Non-Surgical Treatments


Bracing or Splinting

Wearing a padded brace or splint can keep the elbow in a slightly flexed position, reducing pressure on the nerve.

Medication and Supplements

Over-the-counter Nonsteroidal Anti-Inflammatory Drugs (NSAIDs) like ibuprofen or prescription-strength options can help reduce pain and inflammation. In some cases, vitamin B6 (Pyridoxine) supplements may be recommended to support nerve health.

Corticosteroid Injections

Corticosteroid injections around the affected area to reduce inflammation and pain temporarily. 

Surgical Treatments


Endoscopic Carpal Tunnel Surgery

Endoscopic carpal tunnel surgery is done to relieve pressure on the median nerve by cutting the ligament that is pressing on it. The procedure involves a very small transverse incision on your wrist and the introduction of cameras to see on the inside of your hand. Your surgeon will then use a specialized internal blade to cut the “transverse carpal ligament” to release the pressure on the median nerve.



Why Patients Trust the Center for Hand & Upper Extremity Surgery

The Center for Hand and Upper Extremity is a premier destination for carpal tunnel treatment, utilizing the latest minimally invasive techniques and advanced technologies. Our state-of-the-art ambulatory centers streamline the treatment process for patients while ensuring the utmost attention to safety, quality, and personalized care. 

When to Seek Medical Attention

See your doctor promptly if your symptoms wake you up at night, last for more than a week, or make it difficult to perform daily tasks. You should also get medical attention if you have muscle weakness or loss of coordination in the affected hand. Don't ignore the warning signs - getting prompt treatment can help relieve symptoms and prevent long-term complications from carpal tunnel syndrome. 


What causes carpal tunnel syndrome?

Although there have been many theories for why carpal tunnel syndrome occurs (related to work, repetitive activities, specific motions, etc.), the reality is that the true cause is usually unknown. Generally speaking, it is an issue of space – when the nerve does not have enough space, it can become compressed, and this can, in turn, cause symptoms. 
Other ways that the nerve can become compressed include:

  • Swelling of the lining of the flexor tendons, called tenosynovitis
  • Joint dislocations
  • Fractures
  • Joint or bone disease, such as arthritis
  • Fluid build-up during pregnancy
  • Repeated repetitive motions with the hands (such as typing or with sports)
What is the difference between carpal tunnel syndrome and arthritis?

Carpal tunnel syndrome is a nerve disorder, while arthritis results from inflammation of the joints. The pain and numbness that occurs with carpal tunnel affects your thumb, index finger, middle finger, and part of your ring finger, while arthritis causes pain in the wrist, knuckles, and finger joints. Some symptoms, such as weakness or inability to grab objects, may overlap, but the mechanisms for why this occurs with each condition are different. Due to these differences, treatment approaches can vary. 

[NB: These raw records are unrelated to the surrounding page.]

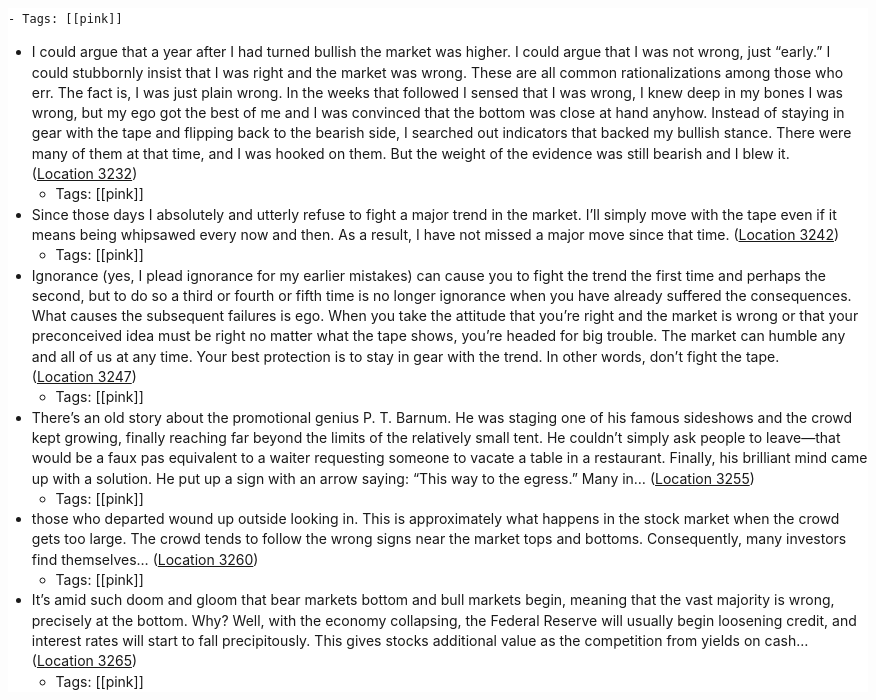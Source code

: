     - Tags: [[pink]] 
- I could argue that a year after I had turned bullish the market was higher. I could argue that I was not wrong, just “early.” I could stubbornly insist that I was right and the market was wrong. These are all common rationalizations among those who err. The fact is, I was just plain wrong. In the weeks that followed I sensed that I was wrong, I knew deep in my bones I was wrong, but my ego got the best of me and I was convinced that the bottom was close at hand anyhow. Instead of staying in gear with the tape and flipping back to the bearish side, I searched out indicators that backed my bullish stance. There were many of them at that time, and I was hooked on them. But the weight of the evidence was still bearish and I blew it. ([Location 3232](https://readwise.io/to_kindle?action=open&asin=B002Q1YEEY&location=3232))
    - Tags: [[pink]] 
- Since those days I absolutely and utterly refuse to fight a major trend in the market. I’ll simply move with the tape even if it means being whipsawed every now and then. As a result, I have not missed a major move since that time. ([Location 3242](https://readwise.io/to_kindle?action=open&asin=B002Q1YEEY&location=3242))
    - Tags: [[pink]] 
- Ignorance (yes, I plead ignorance for my earlier mistakes) can cause you to fight the trend the first time and perhaps the second, but to do so a third or fourth or fifth time is no longer ignorance when you have already suffered the consequences. What causes the subsequent failures is ego. When you take the attitude that you’re right and the market is wrong or that your preconceived idea must be right no matter what the tape shows, you’re headed for big trouble. The market can humble any and all of us at any time. Your best protection is to stay in gear with the trend. In other words, don’t fight the tape. ([Location 3247](https://readwise.io/to_kindle?action=open&asin=B002Q1YEEY&location=3247))
    - Tags: [[pink]] 
- There’s an old story about the promotional genius P. T. Barnum. He was staging one of his famous sideshows and the crowd kept growing, finally reaching far beyond the limits of the relatively small tent. He couldn’t simply ask people to leave—that would be a faux pas equivalent to a waiter requesting someone to vacate a table in a restaurant. Finally, his brilliant mind came up with a solution. He put up a sign with an arrow saying: “This way to the egress.” Many in… ([Location 3255](https://readwise.io/to_kindle?action=open&asin=B002Q1YEEY&location=3255))
    - Tags: [[pink]] 
- those who departed wound up outside looking in. This is approximately what happens in the stock market when the crowd gets too large. The crowd tends to follow the wrong signs near the market tops and bottoms. Consequently, many investors find themselves… ([Location 3260](https://readwise.io/to_kindle?action=open&asin=B002Q1YEEY&location=3260))
    - Tags: [[pink]] 
- It’s amid such doom and gloom that bear markets bottom and bull markets begin, meaning that the vast majority is wrong, precisely at the bottom. Why? Well, with the economy collapsing, the Federal Reserve will usually begin loosening credit, and interest rates will start to fall precipitously. This gives stocks additional value as the competition from yields on cash… ([Location 3265](https://readwise.io/to_kindle?action=open&asin=B002Q1YEEY&location=3265))
    - Tags: [[pink]] 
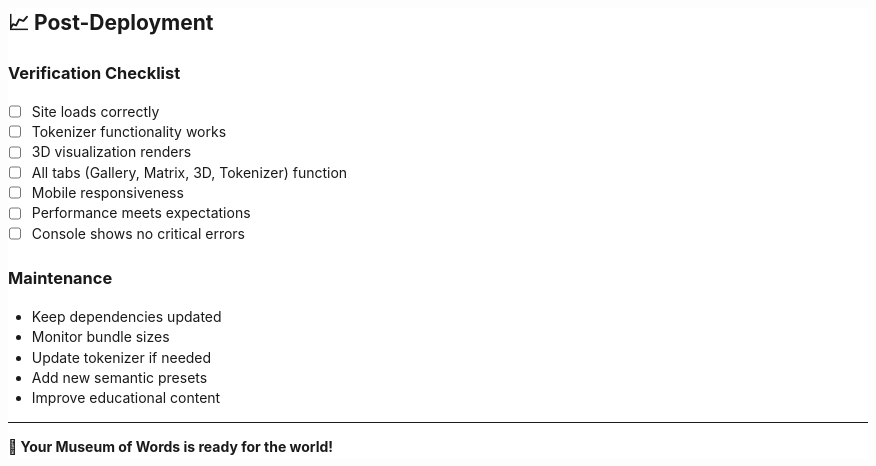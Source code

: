 ## 📈 Post-Deployment

### Verification Checklist
- [ ] Site loads correctly
- [ ] Tokenizer functionality works
- [ ] 3D visualization renders
- [ ] All tabs (Gallery, Matrix, 3D, Tokenizer) function
- [ ] Mobile responsiveness
- [ ] Performance meets expectations
- [ ] Console shows no critical errors

### Maintenance
- Keep dependencies updated
- Monitor bundle sizes
- Update tokenizer if needed
- Add new semantic presets
- Improve educational content

---

**🎉 Your Museum of Words is ready for the world!**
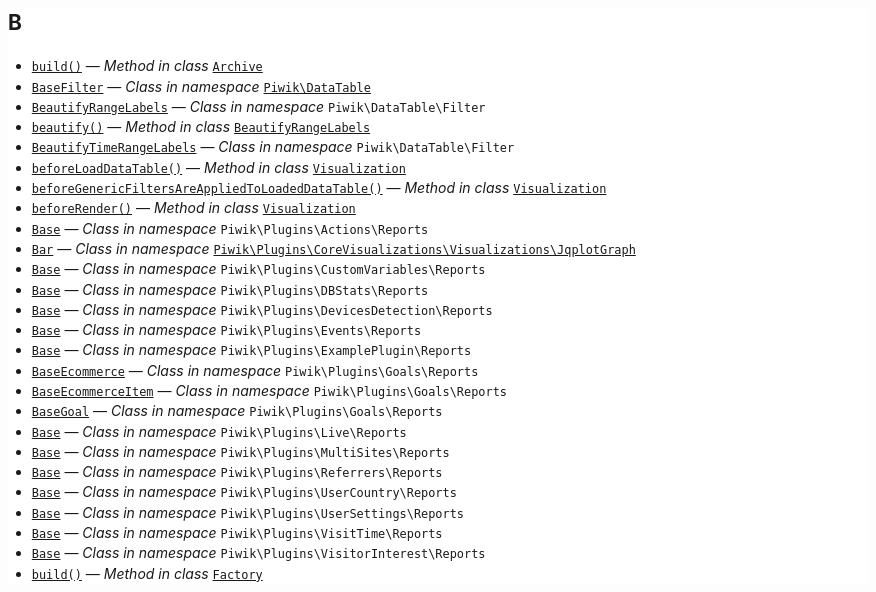 ## B

- [`build()`](Piwik/Archive.md#build) &mdash; _Method in class_ [`Archive`](Piwik/Archive.md)
- [`BaseFilter`](Piwik/DataTable/BaseFilter.md) &mdash; _Class in namespace_ [`Piwik\DataTable`](Piwik/DataTable) 
- [`BeautifyRangeLabels`](Piwik/DataTable/Filter/BeautifyRangeLabels.md) &mdash; _Class in namespace_ `Piwik\DataTable\Filter` 
- [`beautify()`](Piwik/DataTable/Filter/BeautifyRangeLabels.md#beautify) &mdash; _Method in class_ [`BeautifyRangeLabels`](Piwik/DataTable/Filter/BeautifyRangeLabels.md)
- [`BeautifyTimeRangeLabels`](Piwik/DataTable/Filter/BeautifyTimeRangeLabels.md) &mdash; _Class in namespace_ `Piwik\DataTable\Filter` 
- [`beforeLoadDataTable()`](Piwik/Plugin/Visualization.md#beforeloaddatatable) &mdash; _Method in class_ [`Visualization`](Piwik/Plugin/Visualization.md)
- [`beforeGenericFiltersAreAppliedToLoadedDataTable()`](Piwik/Plugin/Visualization.md#beforegenericfiltersareappliedtoloadeddatatable) &mdash; _Method in class_ [`Visualization`](Piwik/Plugin/Visualization.md)
- [`beforeRender()`](Piwik/Plugin/Visualization.md#beforerender) &mdash; _Method in class_ [`Visualization`](Piwik/Plugin/Visualization.md)
- [`Base`](Piwik/Plugins/Actions/Reports/Base.md) &mdash; _Class in namespace_ `Piwik\Plugins\Actions\Reports` 
- [`Bar`](Piwik/Plugins/CoreVisualizations/Visualizations/JqplotGraph/Bar.md) &mdash; _Class in namespace_ [`Piwik\Plugins\CoreVisualizations\Visualizations\JqplotGraph`](Piwik/Plugins/CoreVisualizations/Visualizations/JqplotGraph) 
- [`Base`](Piwik/Plugins/CustomVariables/Reports/Base.md) &mdash; _Class in namespace_ `Piwik\Plugins\CustomVariables\Reports` 
- [`Base`](Piwik/Plugins/DBStats/Reports/Base.md) &mdash; _Class in namespace_ `Piwik\Plugins\DBStats\Reports` 
- [`Base`](Piwik/Plugins/DevicesDetection/Reports/Base.md) &mdash; _Class in namespace_ `Piwik\Plugins\DevicesDetection\Reports` 
- [`Base`](Piwik/Plugins/Events/Reports/Base.md) &mdash; _Class in namespace_ `Piwik\Plugins\Events\Reports` 
- [`Base`](Piwik/Plugins/ExamplePlugin/Reports/Base.md) &mdash; _Class in namespace_ `Piwik\Plugins\ExamplePlugin\Reports` 
- [`BaseEcommerce`](Piwik/Plugins/Goals/Reports/BaseEcommerce.md) &mdash; _Class in namespace_ `Piwik\Plugins\Goals\Reports` 
- [`BaseEcommerceItem`](Piwik/Plugins/Goals/Reports/BaseEcommerceItem.md) &mdash; _Class in namespace_ `Piwik\Plugins\Goals\Reports` 
- [`BaseGoal`](Piwik/Plugins/Goals/Reports/BaseGoal.md) &mdash; _Class in namespace_ `Piwik\Plugins\Goals\Reports` 
- [`Base`](Piwik/Plugins/Live/Reports/Base.md) &mdash; _Class in namespace_ `Piwik\Plugins\Live\Reports` 
- [`Base`](Piwik/Plugins/MultiSites/Reports/Base.md) &mdash; _Class in namespace_ `Piwik\Plugins\MultiSites\Reports` 
- [`Base`](Piwik/Plugins/Referrers/Reports/Base.md) &mdash; _Class in namespace_ `Piwik\Plugins\Referrers\Reports` 
- [`Base`](Piwik/Plugins/UserCountry/Reports/Base.md) &mdash; _Class in namespace_ `Piwik\Plugins\UserCountry\Reports` 
- [`Base`](Piwik/Plugins/UserSettings/Reports/Base.md) &mdash; _Class in namespace_ `Piwik\Plugins\UserSettings\Reports` 
- [`Base`](Piwik/Plugins/VisitTime/Reports/Base.md) &mdash; _Class in namespace_ `Piwik\Plugins\VisitTime\Reports` 
- [`Base`](Piwik/Plugins/VisitorInterest/Reports/Base.md) &mdash; _Class in namespace_ `Piwik\Plugins\VisitorInterest\Reports` 
- [`build()`](Piwik/ViewDataTable/Factory.md#build) &mdash; _Method in class_ [`Factory`](Piwik/ViewDataTable/Factory.md)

How is carpal tunnel syndrome diagnosed?

Your doctor will perform a physical exam combined with the story of your injury to determine if carpal tunnel syndrome is suspected. Additional testing can also help diagnose carpal tunnel syndrome, including:

  • A Nerve Conduction Study and Electromyography
  • Ultrasound or X-Ray
  • MRI
How long does endoscopic carpal tunnel surgery take?
The surgery typically takes less than an hour to complete and is performed under local anesthesia. 
What is recovery like after endoscopic carpal tunnel surgery?
After surgery, the stitches are removed in 10-14 days. Hand therapy is started soon after surgery to prevent stiffness and restore function. Most people experience significant relief of carpal tunnel symptoms after several weeks of healing.